Task material section start

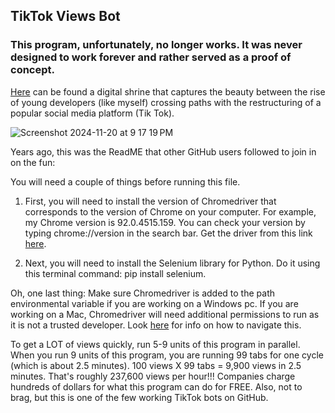 ## TikTok Views Bot
### This program, unfortunately, no longer works. It was never designed to work forever and rather served as a proof of concept.
[Here](https://www.tiktok.com/@how_am_i_not_banned) can be found a digital shrine that captures the beauty between the rise of young developers (like myself) crossing paths with the restructuring of a popular social media platform (Tik Tok).

![Screenshot 2024-11-20 at 9 17 19 PM](https://github.com/user-attachments/assets/a90c358c-b589-4d81-8678-62f25d691f93)

Years ago, this was the ReadME that other GitHub users followed to join in on the fun:

You will need a couple of things before running this file.

1. First, you will need to install the version of Chromedriver 
that corresponds to the version of Chrome on your computer. For example, my Chrome version is 92.0.4515.159.
You can check your version by typing chrome://version in the search bar. Get the driver from this link [here](https://chromedriver.chromium.org/downloads). 

2. Next, you will need to install the Selenium library for Python. Do it using
this terminal command: pip install selenium. 

Oh, one last thing: Make sure Chromedriver is added to the path environmental variable if you are working on a Windows pc. If you are working 
on a Mac, Chromedriver will need additional permissions to run as it is not a trusted developer. Look [here](https://stackoverflow.com/questions/60362018/macos-catalinav-10-15-3-error-chromedriver-cannot-be-opened-because-the-de) for info on how to navigate this.

To get a LOT of views quickly, run 5-9 units of this program in parallel. When you run 9 units of this program, you
are running 99 tabs for one cycle (which is about 2.5 minutes). 100 views X 99 tabs = 9,900 views in 2.5 minutes.
That's roughly 237,600 views per hour!!! Companies charge hundreds of dollars for what this program can do for FREE.
Also, not to brag, but this is one of the few working TikTok bots on GitHub.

Task material section end

Your objective:
Write the listing out in full, exactly; no images.

Response for this exercise:
 ## TikTok Views Bot
### This program, unfortunately, no longer works. It was never designed to work forever and rather served as a proof of concept.
[Here](https://www.tiktok.com/@how_am_i_not_banned) can be found a digital shrine that captures the beauty between the rise of young developers (like myself) crossing paths with the restructuring of a popular social media platform (Tik Tok).

![Screenshot 2024-11-20 at 9 17 19 PM](https://github.com/user-attachments/assets/a90c358c-b589-4d81-8678-62f25d691f93)

Years ago, this was the ReadME that other GitHub users followed to join in on the fun:

You will need a couple of things before running this file.

1. First, you will need to install the version of Chromedriver 
that corresponds to the version of Chrome on your computer. For example, my Chrome version is 92.0.4515.159.
You can check your version by typing chrome://version in the search bar. Get the driver from this link [here](https://chromedriver.chromium.org/downloads). 

2. Next, you will need to install the Selenium library for Python. Do it using
this terminal command: pip install selenium. 

Oh, one last thing: Make sure Chromedriver is added to the path environmental variable if you are working on a Windows pc. If you are working 
on a Mac, Chromedriver will need additional permissions to run as it is not a trusted developer. Look [here](https://stackoverflow.com/questions/60362018/macos-catalinav-10-15-3-error-chromedriver-cannot-be-opened-because-the-de) for info on how to navigate this.

To get a LOT of views quickly, run 5-9 units of this program in parallel. When you run 9 units of this program, you
are running 99 tabs for one cycle (which is about 2.5 minutes). 100 views X 99 tabs = 9,900 views in 2.5 minutes.
That's roughly 237,600 views per hour!!! Companies charge hundreds of dollars for what this program can do for FREE.
Also, not to brag, but this is one of the few working TikTok bots on GitHub.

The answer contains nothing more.